Dar es Salaam. Credit growth has been lower than in agriculture than in other sectors.

That has been the trend despite agriculture’s high socioeconomic potential.

A Bank of Tanzania (BoT) bulletin has shown that the sector’s credit grew by 0.2 per cent during the second quarter of this year, from zero per cent during a similar quarter in 2016.

The sector, whose credit growth has never gone beyond six per cent, accounts for about 30 per cent of the economy, 67 per cent of the country’s employment and a quarter of exports earnings.

The share of agricultural credit to all major economic activities has also remained at seven per cent since last year, lower than personal loans, trade finance and manufacturing sector.

Personal loans and trade finance account for big chunk of credit issuance by banks.

The BoT monthly economic review for June indicated that the credit to agriculture grew by -4.3 in April this year.

In May the growth was -9.3 per cent. In May 2016, the sector’s credit grew at six per cent, which was the highest.

“The changing of an agricultural crop marketing policy and bad weather have torpedoed efforts of providing credit to agriculture,” banking credit expert Dominic Nombo told The Citizen yesterday.

He said the changing of agriculture crop marketing policy from individual buyers to co-operatives had reduced the number of borrowers from the sector. He said the government last year prohibited individual traders from buying commercial crops, leaving co-operative unions to do so.

“Previously, commercial banks used to lend to individuals crop buyers, but since they were prohibited from doing so, the number of borrowers has shrunk,” he said.

Since these potential borrowers were prohibited to buy crops directly from farmers, their ability to repay loans has substantially been affected, which increased more risks to banks balance sheets.

Most affected crops, which have had huge number of individual buyers were commercial, mainly tobacco, cashew nuts and cotton. Many farmers now sell their produce directly to co-operative.

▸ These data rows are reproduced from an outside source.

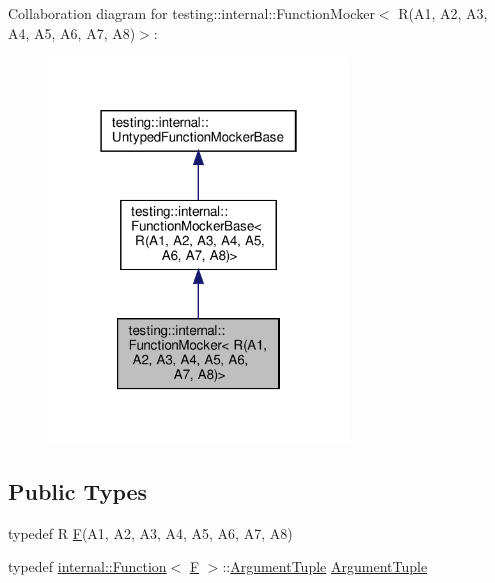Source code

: Collaboration diagram for testing\+:\+:internal\+:\+:Function\+Mocker$<$ R(A1, A2, A3, A4, A5, A6, A7, A8)$>$\+:
\nopagebreak
\begin{figure}[H]
\begin{center}
\leavevmode
\includegraphics[width=226pt]{classtesting_1_1internal_1_1_function_mocker_3_01_r_07_a1_00_01_a2_00_01_a3_00_01_a4_00_01_a5_0050347b4d73117fb12b6b1f47f62cd269}
\end{center}
\end{figure}
\subsection*{Public Types}
\begin{DoxyCompactItemize}
\item 
typedef R \hyperlink{classtesting_1_1internal_1_1_function_mocker_3_01_r_07_a1_00_01_a2_00_01_a3_00_01_a4_00_01_a5_00_01_a6_00_01_a7_00_01_a8_08_4_ad9749c93b0a17540778c5fa162a5fe6c}{F}(A1, A2, A3, A4, A5, A6, A7, A8)
\item 
typedef \hyperlink{structtesting_1_1internal_1_1_function}{internal\+::\+Function}$<$ \hyperlink{classtesting_1_1internal_1_1_function_mocker_3_01_r_07_a1_00_01_a2_00_01_a3_00_01_a4_00_01_a5_00_01_a6_00_01_a7_00_01_a8_08_4_ad9749c93b0a17540778c5fa162a5fe6c}{F} $>$\+::\hyperlink{classtesting_1_1internal_1_1_function_mocker_3_01_r_07_a1_00_01_a2_00_01_a3_00_01_a4_00_01_a5_00_01_a6_00_01_a7_00_01_a8_08_4_a57bc2be00815deac8964e2d2ae62fdd2}{Argument\+Tuple} \hyperlink{classtesting_1_1internal_1_1_function_mocker_3_01_r_07_a1_00_01_a2_00_01_a3_00_01_a4_00_01_a5_00_01_a6_00_01_a7_00_01_a8_08_4_a57bc2be00815deac8964e2d2ae62fdd2}{Argument\+Tuple}
\end{DoxyCompactItemize}
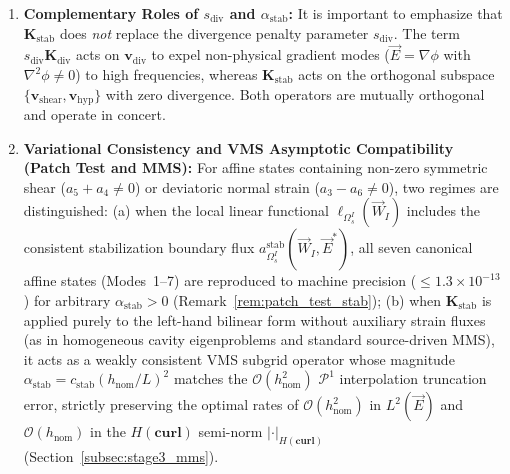 \documentclass[VANCOUVER,Times1COL]{WileyNJD-v5}
\begin{document}
\begin{enumerate}
          \begin{equation}
              \begin{aligned}
                  (\mathbf{v}_{\mathrm{shear}}^I \cdot \mathbf{u}_I)^2 + (\mathbf{v}_{\mathrm{hyp}}^I \cdot \mathbf{u}_I)^2 & = (\partial_x E_y^h + \partial_y E_x^h)^2 + (\partial_x E_x^h - \partial_y E_y^h)^2 \\
                                                                                                                            & = 2 \, \|\operatorname{dev}\boldsymbol{\varepsilon}(\vec{E}^h)\|_F^2,
              \end{aligned}
          \end{equation}
          where $\operatorname{dev}\boldsymbol{\varepsilon}(\vec{E}^h) = \boldsymbol{\varepsilon}(\vec{E}^h) - \frac{1}{2}(\nabla \cdot \vec{E}^h)\mathbf{I}_2$ is the symmetric traceless (deviatoric) gradient tensor and $\|\cdot\|_F$ is the Frobenius norm. Consequently, $\mathbf{K}_{I, \mathrm{stab}}^{\mathrm{local}}$ is strictly isotropic and objective with respect to arbitrary rotations of the global coordinate system.
    \item \textbf{Complementary Roles of $s_{\mathrm{div}}$ and $\alpha_{\mathrm{stab}}$:} It is important to emphasize that $\mathbf{K}_{\mathrm{stab}}$ does \emph{not} replace the divergence penalty parameter $s_{\mathrm{div}}$. The term $s_{\mathrm{div}} \mathbf{K}_{\mathrm{div}}$ acts on $\mathbf{v}_{\mathrm{div}}$ to expel non-physical gradient modes ($\vec{E} = \nabla\phi$ with $\nabla^2\phi \ne 0$) to high frequencies, whereas $\mathbf{K}_{\mathrm{stab}}$ acts on the orthogonal subspace $\{\mathbf{v}_{\mathrm{shear}}, \mathbf{v}_{\mathrm{hyp}}\}$ with zero divergence. Both operators are mutually orthogonal and operate in concert.
    \item \textbf{Variational Consistency and VMS Asymptotic Compatibility (Patch Test and MMS):} For affine states containing non-zero symmetric shear ($a_5 + a_4 \ne 0$) or deviatoric normal strain ($a_3 - a_6 \ne 0$), two regimes are distinguished: (a) when the local linear functional $\ell_{\Omega_s^I}(\vec{W}_I)$ includes the consistent stabilization boundary flux $a_{\Omega_s^I}^{\mathrm{stab}}(\vec{W}_I, \vec{E}^*)$, all seven canonical affine states (Modes~1--7) are reproduced to machine precision ($\le 1.3 \times 10^{-13}$) for arbitrary $\alpha_{\mathrm{stab}} > 0$ (Remark~\ref{rem:patch_test_stab}); (b) when $\mathbf{K}_{\mathrm{stab}}$ is applied purely to the left-hand bilinear form without auxiliary strain fluxes (as in homogeneous cavity eigenproblems and standard source-driven MMS), it acts as a weakly consistent VMS subgrid operator whose magnitude $\alpha_{\mathrm{stab}} = c_{\mathrm{stab}} (h_{\mathrm{nom}}/L)^2$ matches the $\mathcal{O}(h_{\mathrm{nom}}^2)$ $\mathcal{P}^1$ interpolation truncation error, strictly preserving the optimal rates of $\mathcal{O}(h_{\mathrm{nom}}^2)$ in $L^2(\vec{E})$ and $\mathcal{O}(h_{\mathrm{nom}})$ in the $H(\mathbf{curl})$ semi-norm $|\cdot|_{H(\mathbf{curl})}$ (Section~\ref{subsec:stage3_mms}).

\end{enumerate}
\end{document}
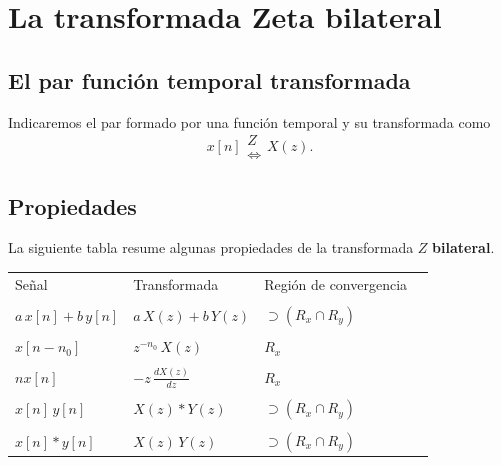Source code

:\section{La transformada Zeta bilateral}

\subsection{El par funci\'{o}n temporal transformada}

Indicaremos el par formado por una funci\'{o}n temporal y su transformada como 
\begin{equation}
x\left[ n\right] 
\begin{array}{c}
Z \\ 
\Leftrightarrow
\end{array}
X\left( z\right) .
\end{equation}

\subsection{Propiedades}

La siguiente tabla resume algunas propiedades de la transformada $Z$ \textbf{bilateral}.

\begin{center}
\begin{tabular}{llll}
Se\~{n}al                  & Transformada                                  & Regi\'{o}n de convergencia \\ 
&&\\
$a \, x\left[ n\right] +b \, y\left[ n\right] $ & 
$a \, X\left( z\right) +b \, Y\left( z\right) $ & 
     $\supset \left( R_{x}\cap R_{y}\right) $ \\ 
&&\\
$x\left[ n-n_{0}\right] $               & $z^{-n_{0}} \, X\left( z\right) $           & $R_{x}^{ }$ \\ 
&&\\
$nx\left[ n\right] $                    & $-z \, \frac{dX\left(z\right) }{dz}$        & $R_{x}^{ }$ \\ 
&&\\
$x\left[ n\right] \, y\left[ n\right]$    & $X\left( z\right) * Y\left( z\right) $  & 
     $\supset \left( R_{x}\cap R_{y}\right)$                                                    \\
&&\\
$x\left[ n\right] *  y\left[ n\right]$  & $X\left( z\right) \, Y\left( z\right) $   & 
     $\supset \left( R_{x}\cap R_{y}\right)$
\end{tabular}
\end{center}

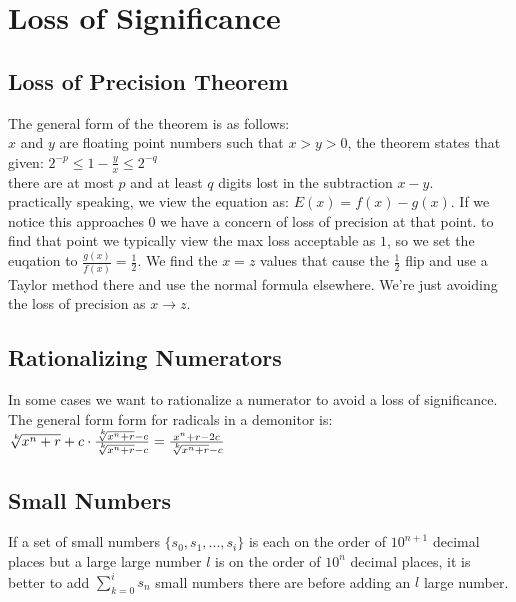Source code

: \section{Loss of Significance}


\subsection*{Loss of Precision Theorem}
The general form of the theorem is as follows:\\
$x$ and $y$ are floating point numbers such that $x > y > 0$,
the theorem states that given:
$ 2^{-p} \leq 1 - \frac{y}{x} \leq 2^{-q} $\\
there are at most $p$ and at least $q$ digits lost in the subtraction $x-y$.\\

practically speaking, we view the equation as: $E(x) = f(x) - g(x)$. If
we notice this approaches $0$ we have a concern of loss of precision at that point.
to find that point we typically view the max loss acceptable as $1$, so we set
the euqation to $\frac{g(x)}{f(x)} = \frac{1}{2}$. We find the $x = z$ values that cause
the $\frac{1}{2}$ flip and use a Taylor method there and use the normal formula elsewhere.
We're just avoiding the loss of precision as $x \rightarrow z$.

\subsection*{Rationalizing Numerators}
In some cases we want to rationalize a numerator to avoid a loss of significance.
The general form form for radicals in a demonitor is:\\
$\sqrt[\leftroot{-2}\uproot{2}k]{x^n + r} + c  \cdot \frac{\sqrt[\leftroot{-2}\uproot{2}k]{x^n + r} - c}{\sqrt[\leftroot{-2}\uproot{2}k]{x^n + r} - c}   =  \frac{x^n + r -2c}{\sqrt[\leftroot{-2}\uproot{2}k]{x^n + r} - c}$\\

\subsection*{Small Numbers}
If a set of small numbers $\{s_0, s_1, ... , s_i\}$ is each on the order of $10^{n+1}$ decimal places but
a large large number $l$ is on the order of $10^{n}$ decimal places, it is better
to add $\sum_{k=0}^{i} s_n$ small numbers there are before
adding an $l$ large number.
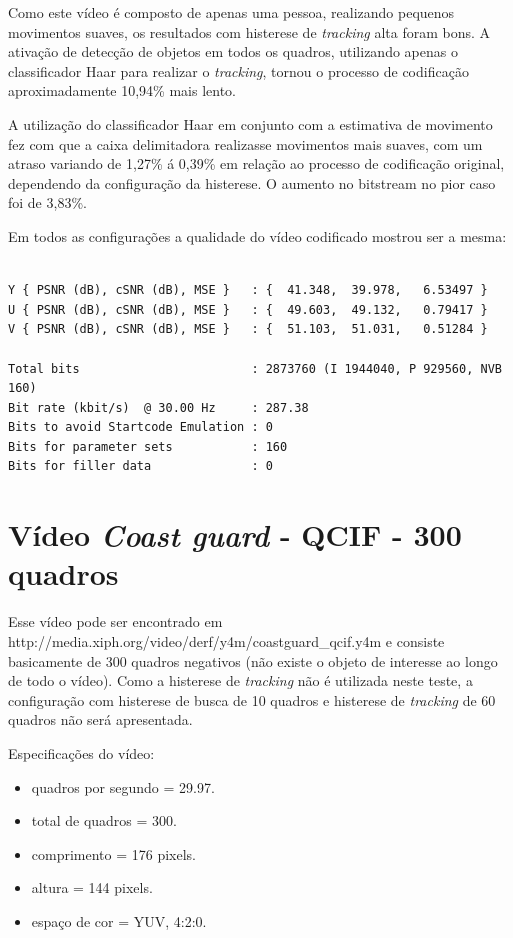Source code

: Como este vídeo é composto de apenas uma pessoa, realizando pequenos movimentos suaves, os resultados com histerese de \textit{tracking} alta foram bons. A ativação de detecção de objetos em todos os quadros, utilizando apenas o classificador Haar para realizar o \textit{tracking}, tornou o processo de codificação aproximadamente 10,94\% mais lento. 

A utilização do classificador Haar em conjunto com a estimativa de movimento fez com que a caixa delimitadora realizasse movimentos mais suaves, com um atraso variando de 1,27\% á 0,39\% em relação ao processo de codificação original, dependendo da configuração da histerese. O aumento no bitstream no pior caso foi de 3,83\%.

Em todos as configurações a qualidade do vídeo codificado mostrou ser a mesma:

\begin{lstlisting}

Y { PSNR (dB), cSNR (dB), MSE }   : {  41.348,  39.978,   6.53497 }
U { PSNR (dB), cSNR (dB), MSE }   : {  49.603,  49.132,   0.79417 }
V { PSNR (dB), cSNR (dB), MSE }   : {  51.103,  51.031,   0.51284 }

Total bits                        : 2873760 (I 1944040, P 929560, NVB 160) 
Bit rate (kbit/s)  @ 30.00 Hz     : 287.38
Bits to avoid Startcode Emulation : 0 
Bits for parameter sets           : 160 
Bits for filler data              : 0

\end{lstlisting}


\section{ Vídeo \textit{Coast guard} - QCIF - 300 quadros }


Esse vídeo pode ser encontrado em http://media.xiph.org/video/derf/y4m/coastguard\_qcif.y4m e consiste basicamente de 300 quadros negativos (não existe o objeto de interesse ao longo de todo o vídeo). Como a histerese de \textit{tracking} não é utilizada neste teste, a configuração com histerese de busca de 10 quadros e histerese de \textit{tracking} de 60 quadros não será apresentada.


Especificações do vídeo:

\begin{itemize}
        \item quadros por segundo = 29.97.
        \item total de quadros    = 300.
        \item comprimento         = 176 pixels.
        \item altura              = 144 pixels. 
        \item espaço de cor       = YUV, 4:2:0.
\end{itemize}


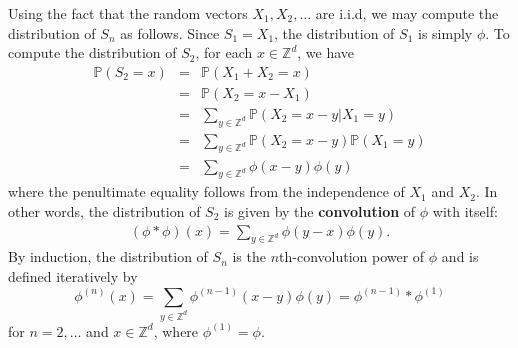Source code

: \documentclass[11pt, letter]{book}
\begin{document}
\noindent Using the fact that the random vectors $X_1,X_2,\dots$ are i.i.d, we may compute the distribution of $S_n$ as follows. Since $S_1 = X_1$, the distribution of $S_1$ is simply $\phi$. To compute the distribution of $S_2$, for each $x\in\mathbb{Z}^d$, we have
\begin{eqnarray*}
    \mathbb{P}(S_2=x)
    &=&\mathbb{P}(X_1+X_2=x)\\
    &=&\mathbb{P}(X_2=x-X_1)\\
    &=& \sum_{y\in\mathbb{Z}^d} \mathbb{P}(X_2 = x-y|X_1=y)\\
    &=& \sum_{y\in\mathbb{Z}^d} \mathbb{P}(X_2 = x-y)\mathbb{P}(X_1 = y)\\
    &=&\sum_{y\in\mathbb{Z}^d}\phi(x-y)\phi(y)
\end{eqnarray*}
where the penultimate equality follows from the independence of $X_1$ and $X_2$. In other words, the distribution of $S_2$ is given by the \textbf{convolution} of $\phi$ with itself:
\begin{align*}
    (\phi \ast \phi)(x) = \sum_{y\in \mathbb{Z}^d} \phi(y-x) \phi(y).
\end{align*}
By induction, the distribution of $S_n$ is the $n$th-convolution power of $\phi$ and is defined iteratively by
\begin{equation*}
    \phi^{(n)}(x)=\sum_{y\in\mathbb{Z}^d}\phi^{(n-1)}(x-y)\phi(y) = \phi^{(n-1)}\ast \phi^{(1)}
\end{equation*}
for $n=2,\dots$ and $x\in\mathbb{Z}^d$, where $\phi^{(1)} = \phi$. 
\end{document}
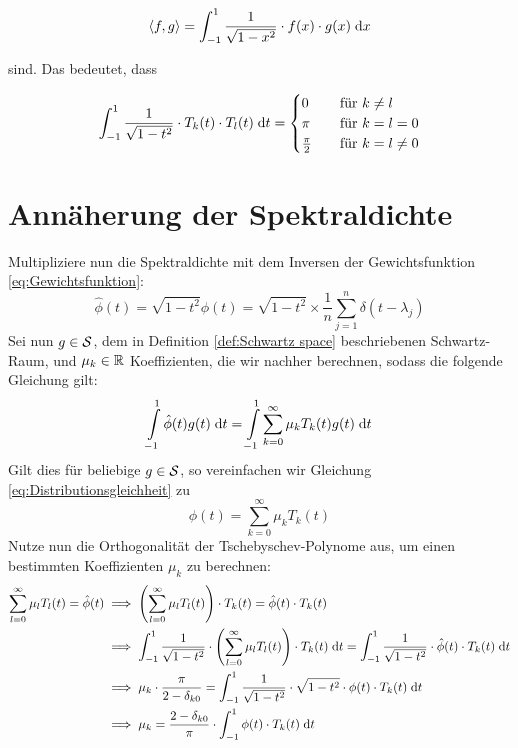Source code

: $$\left \langle f, g \right \rangle = \int_{-1}^1 \frac{1}{\sqrt{1 - x^2}} \cdot f(x) \cdot g(x) \;\mathrm{d}x$$

sind. Das bedeutet, dass

$$\int_{-1}^1 \frac{1}{\sqrt{1 - t^2}} \cdot T_k(t) \cdot T_l(t) \;\mathrm{d}t =
\begin{cases}
    0               & \quad \text{für } k \neq l\\
    \pi             & \quad \text{für } k = l = 0\\
    \frac{\pi}{2}   & \quad \text{für } k = l \neq 0
\end{cases}$$

\section{Annäherung der Spektraldichte}
Multipliziere nun die Spektraldichte mit dem Inversen der Gewichtsfunktion \ref{eq:Gewichtsfunktion}:
$$\hat{\phi}(t) = \sqrt{1 - t^2} \phi(t) = \sqrt{1 - t^2} \times \frac{1}{n} \sum_{j = 1}^n \delta(t - \lambda_j)$$
Sei nun $g \in \mathcal{S}$, dem in Definition \ref{def:Schwartz space} beschriebenen Schwartz-Raum,
und $\mu_k \in \mathbb{R}$ Koeffizienten,
die wir nachher berechnen, sodass die folgende Gleichung gilt:
\begin{equation} \label{eq:Distributionsgleichheit}
    \int \limits_{-1}^1 \hat{\phi}(t) g(t) \;\mathrm{d}t = \int \limits_{-1}^1 \sum_{k = 0}^{\infty} \mu_k T_k(t) g(t) \;\mathrm{d}t
\end{equation}
Gilt dies für beliebige $g \in \mathcal{S}$, so vereinfachen wir Gleichung \ref{eq:Distributionsgleichheit} zu
\begin{equation} \label{eq:Tschebyschev-Erweiterung}
    \hat{\phi}(t) = \sum_{k = 0}^{\infty} \mu_k T_k(t)
\end{equation}
Nutze nun die Orthogonalität der Tschebyschev-Polynome aus, um einen bestimmten Koeffizienten $\mu_k$ zu berechnen:
\begin{align*}
    \sum_{l = 0}^{\infty} \mu_l T_l(t) = \hat{\phi}(t) & \implies \left(\sum_{l = 0}^{\infty} \mu_l T_l(t)\right) \cdot T_k(t) = \hat{\phi}(t) \cdot T_k(t)\\
    & \implies \int_{-1}^1 \frac{1}{\sqrt{1 - t^2}} \cdot \left(\sum_{l = 0}^{\infty} \mu_l T_l(t)\right) \cdot T_k(t) \;\mathrm{d}t = \int_{-1}^1 \frac{1}{\sqrt{1 - t^2}} \cdot \hat{\phi}(t) \cdot T_k(t) \;\mathrm{d}t\\
    & \implies \mu_k \cdot \frac{\pi}{2 - \delta_{k0}} = \int_{-1}^1 \frac{1}{\sqrt{1 - t^2}} \cdot \sqrt{1 - t^2} \cdot \phi(t) \cdot T_k(t) \;\mathrm{d}t\\
    & \implies \mu_k = \frac{2 - \delta_{k0}}{\pi} \cdot \int_{-1}^1 \phi(t) \cdot T_k(t) \;\mathrm{d}t\\
\end{align*}

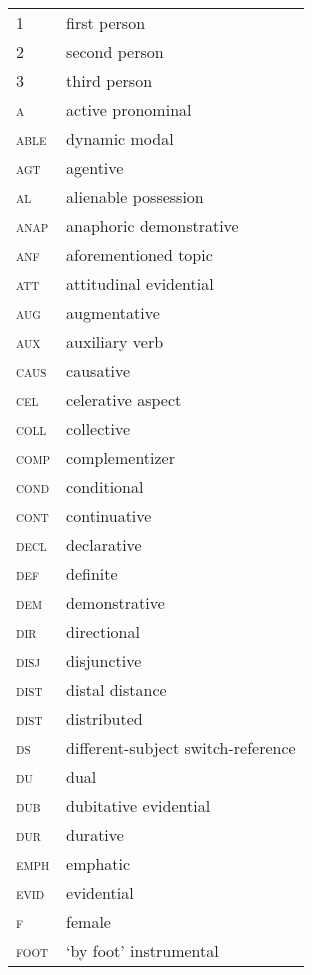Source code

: \addchap{\lsAbbreviationsTitle}

\begin{tabularx}{.45\textwidth}{lQ}
1 & first person \\ 
        2 & second person \\ 
        3 & third person \\ 
        \textsc{a} & active pronominal \\ 
        \textsc{able} & dynamic modal \\ 
        \textsc{agt} & agentive \\ 
        \textsc{al} & alienable possession \\ 
        \textsc{anap} & anaphoric demonstrative \\ 
        \textsc{anf} & aforementioned topic \\ 
        \textsc{att} & attitudinal evidential \\ 
        \textsc{aug} & augmentative \\ 
        \textsc{aux} & auxiliary verb \\ 
        \textsc{caus} & causative \\ 
        \textsc{cel} & celerative aspect \\ 
        \textsc{coll} & collective \\ 
        \textsc{comp} & complementizer \\ 
        \textsc{cond} & conditional \\ 
        \textsc{cont} & continuative \\ 
        \textsc{decl} & declarative \\ 
        \textsc{def} & definite \\ 
        \textsc{dem} & demonstrative \\ 
        \textsc{dir} & directional \\ 
        \textsc{disj} & disjunctive\\
        \textsc{dist} & distal distance \\ 
        \textsc{dist} & distributed \\ 
        \textsc{ds} & different-subject switch-reference \\ 
        \textsc{du} & dual \\ 
        \textsc{dub} & dubitative evidential \\ 
        \textsc{dur} & durative\\
        \textsc{emph} & emphatic \\ 
        \textsc{evid} & evidential \\ 
        \textsc{f} & female \\ 
        \textsc{foot} & `by foot' instrumental \\ 
\end{tabularx}
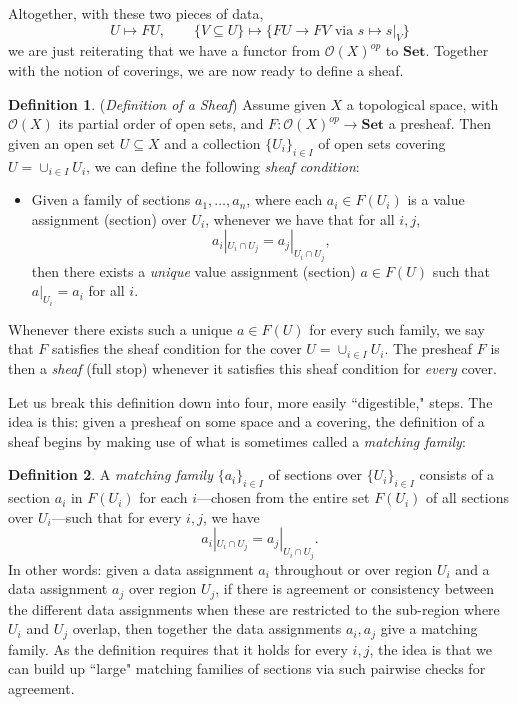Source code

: \documentclass[11pt]{book}
\theoremstyle{definition}
\theoremstyle{definition}
\newtheorem{definition}{Definition}[section]
\theoremstyle{definition}
\theoremstyle{theorem}
\theoremstyle{definition}
\begin{document}
		Altogether, with these two pieces of data, 
		\begin{equation}
		U \mapsto FU, \hspace{2em} \{V \subseteq U\} \mapsto \{FU \rightarrow FV \text{ via } s \mapsto s|_V \}
		\end{equation}
		we are just reiterating that we have a functor from $\mathscr{O}(X)^{op}$ to $\textbf{Set}$. Together with the notion of coverings, we are now ready to define a sheaf. 
			\begin{definition}
			(\textit{Definition of a Sheaf}) Assume given $X$ a topological space, with $\mathscr{O}(X)$ its partial order of open sets, and $F: \mathscr{O}(X)^{op} \rightarrow \textbf{Set}$ a presheaf. Then given an open set $U \subseteq  X$ and a collection $\{U_i\}_{i \in I}$ of open sets covering $U = \cup_{i \in I} U_i$, we can define the following \textit{sheaf condition}: 
			\begin{itemize}
				\item Given a family of sections $a_1, \dots, a_n$, where each $a_i \in F(U_i)$ is a value assignment (section) over $U_i$, whenever we have that for all $i, j$,
				\begin{equation*} a_i|_{U_i \cap U_j} = a_j|_{U_i \cap U_j}, 
				\end{equation*}
				then there exists a \textit{unique} value assignment (section) $a \in F(U)$ such that $a|_{U_i} = a_i$ for all $i$. 
			\end{itemize}  
			Whenever there exists such a unique $a \in F(U)$ for every such family, we say that $F$ satisfies the sheaf condition for the cover $U = \cup_{i \in I} U_i$.
			The presheaf $F$ is then a \textit{sheaf} (full stop) whenever it satisfies this sheaf condition for \textit{every} cover. 
		\end{definition}
			Let us break this definition down into four, more easily ``digestible," steps. The idea is this: given a presheaf on some space and a covering, the definition of a sheaf begins by making use of what is sometimes called a \textit{matching family}:
			\begin{definition}
				A \textit{matching family} $\{a_i\}_{i \in I}$ of sections over $\{U_i\}_{i \in I}$ consists of a section $a_i$ in $F(U_i)$ for each $i$---chosen from the entire set $F(U_i)$ of all sections over $U_i$---such that for every $i, j$, we have 
				\begin{equation*}
				a_i|_{U_i \cap U_j} = a_j|_{U_i \cap U_j}.
				\end{equation*} 
				In other words: given a data assignment $a_i$ throughout or over region $U_i$ and a data assignment $a_j$ over region $U_j$, if there is agreement or consistency between the different data assignments when these are restricted to the sub-region where $U_i$ and $U_j$ overlap, then together the data assignments $a_i, a_j$ give a matching family. As the definition requires that it holds for every $i, j$, the idea is that we can build up ``large" matching families of sections via such pairwise checks for agreement. 
			\end{definition}  
\end{document}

“Loans repayment has been affected to a great extent because the abilities of borrowers were ruined as they are no longer doing crop businesses,” he said. “Banks core capital has dropped and risk on agrifinance now stands at 12-15 per cent.”

The other factor that has caused the shrinkage in agrifinance, according to another banker who did want to be mentioned, was last year’s unfavouable weather condition, especially in Lake, Western and Central zones.

“Drought hit most parts of the country last year.”